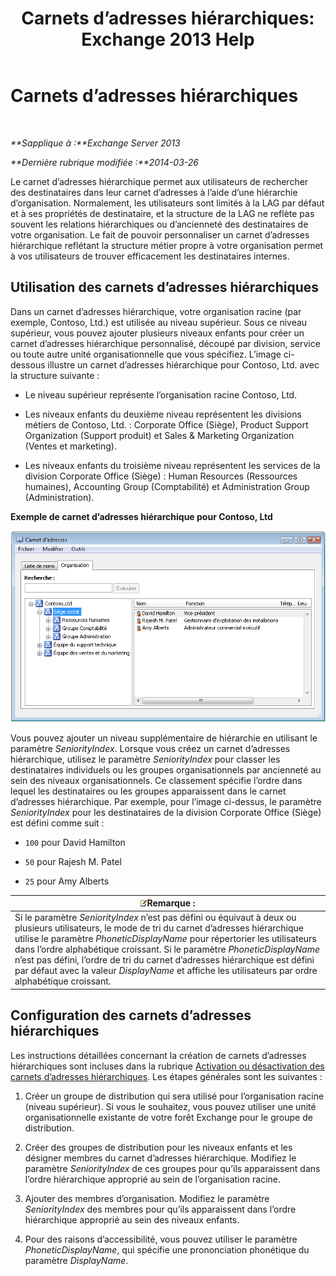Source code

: ﻿---
title: 'Carnets d’adresses hiérarchiques: Exchange 2013 Help'
TOCTitle: Carnets d’adresses hiérarchiques
ms:assetid: a1d277a0-5437-40af-aade-e4730a0d1308
ms:mtpsurl: https://technet.microsoft.com/fr-fr/library/Ff629379(v=EXCHG.150)
ms:contentKeyID: 50478933
ms.date: 04/24/2018
mtps_version: v=EXCHG.150
ms.translationtype: HT
---

# Carnets d’adresses hiérarchiques

 

_**Sapplique à :**Exchange Server 2013_

_**Dernière rubrique modifiée :**2014-03-26_

Le carnet d’adresses hiérarchique permet aux utilisateurs de rechercher des destinataires dans leur carnet d’adresses à l’aide d’une hiérarchie d’organisation. Normalement, les utilisateurs sont limités à la LAG par défaut et à ses propriétés de destinataire, et la structure de la LAG ne reflète pas souvent les relations hiérarchiques ou d’ancienneté des destinataires de votre organisation. Le fait de pouvoir personnaliser un carnet d’adresses hiérarchique reflétant la structure métier propre à votre organisation permet à vos utilisateurs de trouver efficacement les destinataires internes.

## Utilisation des carnets d’adresses hiérarchiques

Dans un carnet d’adresses hiérarchique, votre organisation racine (par exemple, Contoso, Ltd.) est utilisée au niveau supérieur. Sous ce niveau supérieur, vous pouvez ajouter plusieurs niveaux enfants pour créer un carnet d’adresses hiérarchique personnalisé, découpé par division, service ou toute autre unité organisationnelle que vous spécifiez. L’image ci-dessous illustre un carnet d’adresses hiérarchique pour Contoso, Ltd. avec la structure suivante :

  - Le niveau supérieur représente l’organisation racine Contoso, Ltd.

  - Les niveaux enfants du deuxième niveau représentent les divisions métiers de Contoso, Ltd. : Corporate Office (Siège), Product Support Organization (Support produit) et Sales & Marketing Organization (Ventes et marketing).

  - Les niveaux enfants du troisième niveau représentent les services de la division Corporate Office (Siège) : Human Resources (Ressources humaines), Accounting Group (Comptabilité) et Administration Group (Administration).

**Exemple de carnet d’adresses hiérarchique pour Contoso, Ltd**

![Boîte de dialogue Carnet d’adresses hiérarchique](images/Ff607473.d8cc782f-61cd-44c4-9c74-432ebea0c3db(EXCHG.150).gif "Boîte de dialogue Carnet d’adresses hiérarchique")

Vous pouvez ajouter un niveau supplémentaire de hiérarchie en utilisant le paramètre *SeniorityIndex*. Lorsque vous créez un carnet d’adresses hiérarchique, utilisez le paramètre *SeniorityIndex* pour classer les destinataires individuels ou les groupes organisationnels par ancienneté au sein des niveaux organisationnels. Ce classement spécifie l’ordre dans lequel les destinataires ou les groupes apparaissent dans le carnet d’adresses hiérarchique. Par exemple, pour l’image ci-dessus, le paramètre *SeniorityIndex* pour les destinataires de la division Corporate Office (Siège) est défini comme suit :

  - `100` pour David Hamilton

  - `50` pour Rajesh M. Patel

  - `25` pour Amy Alberts

<table>
<thead>
<tr class="header">
<th><img src="images/JJ159664.note(EXCHG.150).gif" title="Remarque" alt="Remarque" />Remarque :</th>
</tr>
</thead>
<tbody>
<tr class="odd">
<td>Si le paramètre <em>SeniorityIndex</em> n’est pas défini ou équivaut à deux ou plusieurs utilisateurs, le mode de tri du carnet d’adresses hiérarchique utilise le paramètre <em>PhoneticDisplayName</em> pour répertorier les utilisateurs dans l’ordre alphabétique croissant. Si le paramètre <em>PhoneticDisplayName</em> n’est pas défini, l’ordre de tri du carnet d’adresses hiérarchique est défini par défaut avec la valeur <em>DisplayName</em> et affiche les utilisateurs par ordre alphabétique croissant.</td>
</tr>
</tbody>
</table>


## Configuration des carnets d’adresses hiérarchiques

Les instructions détaillées concernant la création de carnets d’adresses hiérarchiques sont incluses dans la rubrique [Activation ou désactivation des carnets d’adresses hiérarchiques](enable-or-disable-hierarchical-address-books-exchange-2013-help.md). Les étapes générales sont les suivantes :

1.  Créer un groupe de distribution qui sera utilisé pour l’organisation racine (niveau supérieur). Si vous le souhaitez, vous pouvez utiliser une unité organisationnelle existante de votre forêt Exchange pour le groupe de distribution.

2.  Créer des groupes de distribution pour les niveaux enfants et les désigner membres du carnet d’adresses hiérarchique. Modifiez le paramètre *SeniorityIndex* de ces groupes pour qu’ils apparaissent dans l’ordre hiérarchique approprié au sein de l’organisation racine.

3.  Ajouter des membres d’organisation. Modifiez le paramètre *SeniorityIndex* des membres pour qu’ils apparaissent dans l’ordre hiérarchique approprié au sein des niveaux enfants.

4.  Pour des raisons d’accessibilité, vous pouvez utiliser le paramètre *PhoneticDisplayName*, qui spécifie une prononciation phonétique du paramètre *DisplayName*.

^^^^^^^^

■ **Exercise requirements**
Within the entries above, find each line where "Siège" appears; copy every one.

■ **Answer**
  - Les niveaux enfants du deuxième niveau représentent les divisions métiers de Contoso, Ltd. : Corporate Office (Siège), Product Support Organization (Support produit) et Sales & Marketing Organization (Ventes et marketing).
  - Les niveaux enfants du troisième niveau représentent les services de la division Corporate Office (Siège) : Human Resources (Ressources humaines), Accounting Group (Comptabilité) et Administration Group (Administration).
Vous pouvez ajouter un niveau supplémentaire de hiérarchie en utilisant le paramètre *SeniorityIndex*. Lorsque vous créez un carnet d’adresses hiérarchique, utilisez le paramètre *SeniorityIndex* pour classer les destinataires individuels ou les groupes organisationnels par ancienneté au sein des niveaux organisationnels. Ce classement spécifie l’ordre dans lequel les destinataires ou les groupes apparaissent dans le carnet d’adresses hiérarchique. Par exemple, pour l’image ci-dessus, le paramètre *SeniorityIndex* pour les destinataires de la division Corporate Office (Siège) est défini comme suit :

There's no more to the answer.